SECURITIES AND EXCHANGE COMMISSION
Washington, D.C. 20549
FORM 8-K
CURRENT REPORT
Pursuant to Section 13 or 15(d) of the
Securities Exchange Act of 1934
Date of Report: August 2, 1996
PACIFIC GAS AND ELECTRIC COMPANY
(Exact name of registrant as specified in its charter)
California 1-2348 94-0742640
(State or other juris- (Commission (IRS Employer
diction of incorporation) File Number) Identification Number)
77 Beale Street, P.O.Box 770000, San Francisco, California 94177
(Address of principal executive offices) (Zip Code)
Registrant's telephone number, including area code:(415) 973-7000
Item 5. Other Events
The following information includes forward-looking statements
that involve a number of risks, uncertainties and assumptions.

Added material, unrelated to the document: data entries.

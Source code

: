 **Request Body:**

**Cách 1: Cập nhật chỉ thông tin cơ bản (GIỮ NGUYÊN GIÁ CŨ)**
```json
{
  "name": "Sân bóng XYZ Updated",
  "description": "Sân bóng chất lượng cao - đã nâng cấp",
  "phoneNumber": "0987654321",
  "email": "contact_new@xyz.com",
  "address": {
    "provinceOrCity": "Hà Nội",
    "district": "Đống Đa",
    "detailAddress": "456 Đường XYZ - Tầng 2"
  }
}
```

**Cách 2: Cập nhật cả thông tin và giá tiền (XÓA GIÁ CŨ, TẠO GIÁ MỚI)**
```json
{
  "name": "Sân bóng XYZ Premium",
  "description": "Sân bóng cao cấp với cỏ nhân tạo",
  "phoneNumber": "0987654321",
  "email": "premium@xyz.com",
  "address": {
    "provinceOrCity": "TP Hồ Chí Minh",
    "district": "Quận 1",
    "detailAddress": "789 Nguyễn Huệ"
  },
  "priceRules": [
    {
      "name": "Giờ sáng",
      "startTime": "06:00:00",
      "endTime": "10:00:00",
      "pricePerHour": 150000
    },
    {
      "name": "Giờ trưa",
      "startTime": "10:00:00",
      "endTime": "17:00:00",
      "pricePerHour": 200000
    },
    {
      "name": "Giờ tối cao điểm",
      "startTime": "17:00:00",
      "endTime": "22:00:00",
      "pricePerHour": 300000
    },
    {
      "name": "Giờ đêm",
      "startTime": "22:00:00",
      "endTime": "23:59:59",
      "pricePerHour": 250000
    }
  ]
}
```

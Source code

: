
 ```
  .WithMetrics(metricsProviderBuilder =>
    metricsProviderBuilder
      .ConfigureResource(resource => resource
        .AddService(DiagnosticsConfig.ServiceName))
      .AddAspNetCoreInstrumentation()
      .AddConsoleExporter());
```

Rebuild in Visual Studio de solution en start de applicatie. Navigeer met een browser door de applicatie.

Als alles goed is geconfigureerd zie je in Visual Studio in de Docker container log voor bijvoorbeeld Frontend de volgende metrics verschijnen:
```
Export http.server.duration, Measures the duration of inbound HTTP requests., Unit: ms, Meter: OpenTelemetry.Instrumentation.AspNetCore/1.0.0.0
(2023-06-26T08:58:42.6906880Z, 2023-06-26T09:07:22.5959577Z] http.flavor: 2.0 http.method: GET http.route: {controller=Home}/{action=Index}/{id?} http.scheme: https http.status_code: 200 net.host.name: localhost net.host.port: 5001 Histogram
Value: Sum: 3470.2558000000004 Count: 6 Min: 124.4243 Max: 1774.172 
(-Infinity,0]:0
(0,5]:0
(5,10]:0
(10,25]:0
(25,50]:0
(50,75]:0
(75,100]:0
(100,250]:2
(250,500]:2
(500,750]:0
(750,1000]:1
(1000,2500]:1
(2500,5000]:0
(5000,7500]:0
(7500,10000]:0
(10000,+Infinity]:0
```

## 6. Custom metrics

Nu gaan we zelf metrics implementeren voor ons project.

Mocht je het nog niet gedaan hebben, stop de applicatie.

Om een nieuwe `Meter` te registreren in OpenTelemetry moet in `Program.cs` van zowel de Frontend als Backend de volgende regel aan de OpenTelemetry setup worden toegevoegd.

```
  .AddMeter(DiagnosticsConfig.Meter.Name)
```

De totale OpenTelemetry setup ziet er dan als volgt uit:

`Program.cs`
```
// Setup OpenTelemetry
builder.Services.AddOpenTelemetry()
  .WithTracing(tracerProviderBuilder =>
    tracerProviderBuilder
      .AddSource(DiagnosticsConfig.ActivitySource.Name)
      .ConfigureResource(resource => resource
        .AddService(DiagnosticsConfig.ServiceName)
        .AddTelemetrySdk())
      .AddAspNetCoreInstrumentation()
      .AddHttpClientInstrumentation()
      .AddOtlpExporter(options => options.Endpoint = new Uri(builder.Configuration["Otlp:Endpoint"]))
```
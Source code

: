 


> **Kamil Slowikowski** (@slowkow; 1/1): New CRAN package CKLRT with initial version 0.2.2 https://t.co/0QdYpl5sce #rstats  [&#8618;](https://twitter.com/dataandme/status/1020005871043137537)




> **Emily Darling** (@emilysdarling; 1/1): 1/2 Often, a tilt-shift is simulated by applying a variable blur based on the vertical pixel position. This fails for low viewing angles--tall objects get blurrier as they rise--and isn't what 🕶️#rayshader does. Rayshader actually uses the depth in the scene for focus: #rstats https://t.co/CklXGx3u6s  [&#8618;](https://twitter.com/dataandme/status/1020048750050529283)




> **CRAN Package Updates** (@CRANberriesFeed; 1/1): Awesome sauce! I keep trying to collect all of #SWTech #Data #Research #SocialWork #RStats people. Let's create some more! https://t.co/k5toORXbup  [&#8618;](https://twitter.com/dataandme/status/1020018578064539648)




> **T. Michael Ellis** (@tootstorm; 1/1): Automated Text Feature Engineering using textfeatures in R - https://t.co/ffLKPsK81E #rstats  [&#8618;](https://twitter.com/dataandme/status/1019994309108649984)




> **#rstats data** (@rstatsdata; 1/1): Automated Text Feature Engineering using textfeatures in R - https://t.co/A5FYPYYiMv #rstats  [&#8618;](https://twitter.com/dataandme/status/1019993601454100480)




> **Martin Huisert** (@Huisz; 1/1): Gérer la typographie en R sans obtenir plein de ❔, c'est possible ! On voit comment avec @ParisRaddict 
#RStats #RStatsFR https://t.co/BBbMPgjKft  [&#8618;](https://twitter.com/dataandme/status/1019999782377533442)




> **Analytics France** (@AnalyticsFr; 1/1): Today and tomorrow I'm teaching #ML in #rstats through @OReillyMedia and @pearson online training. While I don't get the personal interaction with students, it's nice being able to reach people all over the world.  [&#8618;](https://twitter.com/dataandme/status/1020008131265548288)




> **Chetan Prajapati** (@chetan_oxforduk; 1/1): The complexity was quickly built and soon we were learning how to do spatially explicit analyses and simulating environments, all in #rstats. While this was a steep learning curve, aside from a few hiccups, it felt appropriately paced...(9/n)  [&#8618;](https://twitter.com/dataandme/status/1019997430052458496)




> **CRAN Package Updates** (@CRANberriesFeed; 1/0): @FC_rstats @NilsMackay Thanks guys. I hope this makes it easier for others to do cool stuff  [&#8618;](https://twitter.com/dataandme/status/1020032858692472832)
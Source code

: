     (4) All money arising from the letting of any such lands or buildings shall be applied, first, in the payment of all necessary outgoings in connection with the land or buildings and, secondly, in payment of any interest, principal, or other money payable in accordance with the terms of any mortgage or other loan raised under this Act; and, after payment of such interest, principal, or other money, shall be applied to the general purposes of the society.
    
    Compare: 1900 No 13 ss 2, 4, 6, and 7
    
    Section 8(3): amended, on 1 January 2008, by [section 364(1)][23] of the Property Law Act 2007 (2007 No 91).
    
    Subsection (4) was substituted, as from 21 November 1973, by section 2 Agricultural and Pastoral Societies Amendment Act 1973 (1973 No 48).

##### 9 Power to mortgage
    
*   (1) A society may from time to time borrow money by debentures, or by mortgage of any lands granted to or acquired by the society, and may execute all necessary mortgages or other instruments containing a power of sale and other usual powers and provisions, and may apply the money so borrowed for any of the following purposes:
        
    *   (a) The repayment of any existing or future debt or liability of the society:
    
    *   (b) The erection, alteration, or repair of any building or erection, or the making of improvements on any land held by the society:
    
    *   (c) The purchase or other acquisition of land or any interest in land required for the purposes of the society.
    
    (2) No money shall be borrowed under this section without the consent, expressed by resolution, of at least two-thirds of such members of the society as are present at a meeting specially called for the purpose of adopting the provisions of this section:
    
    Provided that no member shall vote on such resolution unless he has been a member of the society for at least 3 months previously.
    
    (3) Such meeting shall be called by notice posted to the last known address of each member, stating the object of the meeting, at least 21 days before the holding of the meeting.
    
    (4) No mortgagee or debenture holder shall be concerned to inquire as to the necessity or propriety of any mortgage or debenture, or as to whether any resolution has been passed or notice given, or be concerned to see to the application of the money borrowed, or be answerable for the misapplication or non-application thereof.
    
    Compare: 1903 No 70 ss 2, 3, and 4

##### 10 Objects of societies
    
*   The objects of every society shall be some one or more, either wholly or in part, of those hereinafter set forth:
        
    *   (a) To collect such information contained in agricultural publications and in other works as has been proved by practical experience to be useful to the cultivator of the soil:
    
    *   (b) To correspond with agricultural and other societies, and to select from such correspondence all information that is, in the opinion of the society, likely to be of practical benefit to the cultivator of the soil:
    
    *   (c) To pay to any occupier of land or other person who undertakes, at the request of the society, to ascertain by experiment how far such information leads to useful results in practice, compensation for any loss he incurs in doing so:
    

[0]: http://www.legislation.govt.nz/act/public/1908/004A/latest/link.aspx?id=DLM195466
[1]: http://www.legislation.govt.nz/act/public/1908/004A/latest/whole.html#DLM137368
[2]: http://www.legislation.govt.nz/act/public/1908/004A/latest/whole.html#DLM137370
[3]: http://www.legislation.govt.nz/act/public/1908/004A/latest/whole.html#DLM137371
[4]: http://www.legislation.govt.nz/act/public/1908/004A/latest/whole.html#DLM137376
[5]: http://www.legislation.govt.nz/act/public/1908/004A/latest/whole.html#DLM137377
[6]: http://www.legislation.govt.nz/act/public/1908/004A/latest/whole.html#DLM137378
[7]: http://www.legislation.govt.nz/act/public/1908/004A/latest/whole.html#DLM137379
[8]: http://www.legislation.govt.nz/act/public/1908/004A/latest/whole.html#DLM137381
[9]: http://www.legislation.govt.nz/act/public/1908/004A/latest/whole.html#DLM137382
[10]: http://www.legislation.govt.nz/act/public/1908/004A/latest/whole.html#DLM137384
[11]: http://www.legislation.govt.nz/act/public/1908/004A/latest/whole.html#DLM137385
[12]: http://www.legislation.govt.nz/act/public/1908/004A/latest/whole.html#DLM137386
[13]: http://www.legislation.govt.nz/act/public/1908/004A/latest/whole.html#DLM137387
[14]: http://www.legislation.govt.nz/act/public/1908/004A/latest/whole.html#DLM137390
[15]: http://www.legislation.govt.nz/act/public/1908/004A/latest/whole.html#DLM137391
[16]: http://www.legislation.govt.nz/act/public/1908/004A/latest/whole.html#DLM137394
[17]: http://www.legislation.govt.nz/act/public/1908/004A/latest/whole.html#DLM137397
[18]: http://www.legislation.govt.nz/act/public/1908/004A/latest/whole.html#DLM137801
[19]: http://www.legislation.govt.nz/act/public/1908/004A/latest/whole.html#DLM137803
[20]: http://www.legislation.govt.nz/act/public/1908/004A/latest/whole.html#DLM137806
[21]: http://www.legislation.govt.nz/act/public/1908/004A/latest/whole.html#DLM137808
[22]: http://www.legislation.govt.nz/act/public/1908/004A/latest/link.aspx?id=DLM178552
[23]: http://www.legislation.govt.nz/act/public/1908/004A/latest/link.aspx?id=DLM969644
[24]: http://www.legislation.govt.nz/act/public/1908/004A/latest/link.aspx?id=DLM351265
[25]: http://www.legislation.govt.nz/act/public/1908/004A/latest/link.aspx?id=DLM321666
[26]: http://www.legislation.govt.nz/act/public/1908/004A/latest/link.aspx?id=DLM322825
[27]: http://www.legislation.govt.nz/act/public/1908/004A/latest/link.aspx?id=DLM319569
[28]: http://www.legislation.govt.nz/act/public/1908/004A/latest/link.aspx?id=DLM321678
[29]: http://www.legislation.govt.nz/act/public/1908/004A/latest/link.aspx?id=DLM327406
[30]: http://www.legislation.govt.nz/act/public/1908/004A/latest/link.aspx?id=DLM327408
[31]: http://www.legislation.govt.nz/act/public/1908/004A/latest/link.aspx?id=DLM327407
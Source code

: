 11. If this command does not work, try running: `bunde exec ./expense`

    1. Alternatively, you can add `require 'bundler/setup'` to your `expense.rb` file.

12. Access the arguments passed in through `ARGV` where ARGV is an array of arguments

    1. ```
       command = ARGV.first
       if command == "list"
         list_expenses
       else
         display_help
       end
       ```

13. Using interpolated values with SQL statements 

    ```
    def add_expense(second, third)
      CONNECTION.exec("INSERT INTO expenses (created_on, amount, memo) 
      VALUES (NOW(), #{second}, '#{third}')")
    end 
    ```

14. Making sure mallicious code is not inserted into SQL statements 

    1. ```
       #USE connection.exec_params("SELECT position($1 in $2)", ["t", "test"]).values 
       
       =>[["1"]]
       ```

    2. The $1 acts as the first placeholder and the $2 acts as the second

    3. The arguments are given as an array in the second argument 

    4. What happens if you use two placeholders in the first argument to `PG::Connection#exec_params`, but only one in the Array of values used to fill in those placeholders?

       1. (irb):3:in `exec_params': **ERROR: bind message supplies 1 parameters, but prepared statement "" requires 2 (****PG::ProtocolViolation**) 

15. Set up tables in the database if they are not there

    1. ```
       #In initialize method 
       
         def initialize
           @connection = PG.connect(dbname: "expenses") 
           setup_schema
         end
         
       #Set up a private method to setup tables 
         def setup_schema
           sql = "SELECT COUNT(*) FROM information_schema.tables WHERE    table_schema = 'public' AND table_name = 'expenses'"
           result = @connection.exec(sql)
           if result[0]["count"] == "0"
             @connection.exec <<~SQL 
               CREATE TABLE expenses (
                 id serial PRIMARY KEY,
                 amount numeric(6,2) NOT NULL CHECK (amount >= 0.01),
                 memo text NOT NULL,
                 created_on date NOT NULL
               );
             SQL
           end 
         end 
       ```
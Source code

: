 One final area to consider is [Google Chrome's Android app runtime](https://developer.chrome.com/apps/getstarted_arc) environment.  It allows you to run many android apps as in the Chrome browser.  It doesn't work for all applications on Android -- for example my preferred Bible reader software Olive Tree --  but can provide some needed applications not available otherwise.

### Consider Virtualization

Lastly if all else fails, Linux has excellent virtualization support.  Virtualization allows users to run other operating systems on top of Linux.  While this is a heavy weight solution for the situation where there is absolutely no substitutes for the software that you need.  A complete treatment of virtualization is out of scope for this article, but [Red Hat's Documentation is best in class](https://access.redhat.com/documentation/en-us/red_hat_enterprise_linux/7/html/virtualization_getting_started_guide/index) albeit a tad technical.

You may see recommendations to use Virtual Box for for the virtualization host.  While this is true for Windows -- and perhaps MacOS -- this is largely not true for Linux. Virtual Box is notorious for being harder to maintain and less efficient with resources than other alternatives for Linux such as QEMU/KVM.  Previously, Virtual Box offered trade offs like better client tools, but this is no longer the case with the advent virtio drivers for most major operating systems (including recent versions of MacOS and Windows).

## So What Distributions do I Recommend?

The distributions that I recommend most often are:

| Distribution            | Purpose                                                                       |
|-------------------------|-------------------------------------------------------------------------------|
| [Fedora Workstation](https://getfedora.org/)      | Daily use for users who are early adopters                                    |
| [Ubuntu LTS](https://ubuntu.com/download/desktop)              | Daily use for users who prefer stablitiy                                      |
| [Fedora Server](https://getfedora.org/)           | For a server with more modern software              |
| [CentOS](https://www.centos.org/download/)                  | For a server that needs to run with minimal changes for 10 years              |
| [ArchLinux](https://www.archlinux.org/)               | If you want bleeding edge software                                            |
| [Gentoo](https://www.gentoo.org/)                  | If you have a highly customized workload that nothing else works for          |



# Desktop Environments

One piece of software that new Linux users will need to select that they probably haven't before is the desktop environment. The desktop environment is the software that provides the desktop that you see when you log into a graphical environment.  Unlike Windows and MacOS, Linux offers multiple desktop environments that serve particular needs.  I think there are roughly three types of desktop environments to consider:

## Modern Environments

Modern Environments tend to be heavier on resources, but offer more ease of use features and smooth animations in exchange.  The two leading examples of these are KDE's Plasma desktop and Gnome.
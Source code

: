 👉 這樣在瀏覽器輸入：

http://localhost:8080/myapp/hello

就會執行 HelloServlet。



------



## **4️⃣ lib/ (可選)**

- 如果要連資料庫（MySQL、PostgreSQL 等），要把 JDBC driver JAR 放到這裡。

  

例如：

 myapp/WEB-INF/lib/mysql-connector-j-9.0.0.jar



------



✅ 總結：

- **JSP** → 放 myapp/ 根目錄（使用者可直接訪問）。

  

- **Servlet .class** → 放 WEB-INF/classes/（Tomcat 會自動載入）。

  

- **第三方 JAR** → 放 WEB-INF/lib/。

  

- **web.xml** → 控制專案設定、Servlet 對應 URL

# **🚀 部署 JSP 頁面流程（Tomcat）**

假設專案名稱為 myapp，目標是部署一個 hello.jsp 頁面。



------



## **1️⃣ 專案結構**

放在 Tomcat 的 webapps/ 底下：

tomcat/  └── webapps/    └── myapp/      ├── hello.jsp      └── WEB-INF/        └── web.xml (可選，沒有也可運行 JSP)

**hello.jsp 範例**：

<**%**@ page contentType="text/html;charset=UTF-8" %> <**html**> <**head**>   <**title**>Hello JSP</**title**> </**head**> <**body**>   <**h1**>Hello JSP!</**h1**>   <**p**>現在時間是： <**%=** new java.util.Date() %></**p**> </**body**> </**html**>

A
number of factors which could cause actual results to differ
materially from those indicated in the forward-looking statements
are described in more detail below.
A. Electric Industry Restructuring - Sunk Cost Filing
Pursuant to the California Public Utilities Commission's (CPUC)
December 1995 Electric Industry Restructuring order, on August 1,
1996, PG&E submitted an application to the CPUC which identifies
and, to the extent possible at this time, values non-nuclear
generation-related sunk costs that will be eligible for recovery
in the Competition Transition Charge (CTC) to be implemented on
January 1, 1998. Sunk costs are just one component of the
stranded costs eligible for recovery through the CTC; others
include the net present value of above-market revenue
requirements associated with PG&E's Diablo Canyon Nuclear Power
Plant (Diablo Canyon) and power purchase contracts. For purposes
of the application, sunk costs are non-nuclear generation-related
costs that are fixed and unavoidable. Sunk costs include costs
incurred in the past that are currently included in rates, such
as the original cost of generation facilities, less depreciation,
and regulatory assets which represent costs incurred in the past
that have not yet been fully recovered in rates. PG&E indicates
that the net book value of these costs as of December 31, 1995,
was $4.4 billion. The other category of sunk costs identified in
PG&E's filing are fixed generation-related costs that will be
incurred in the future, such as fossil decommissioning costs.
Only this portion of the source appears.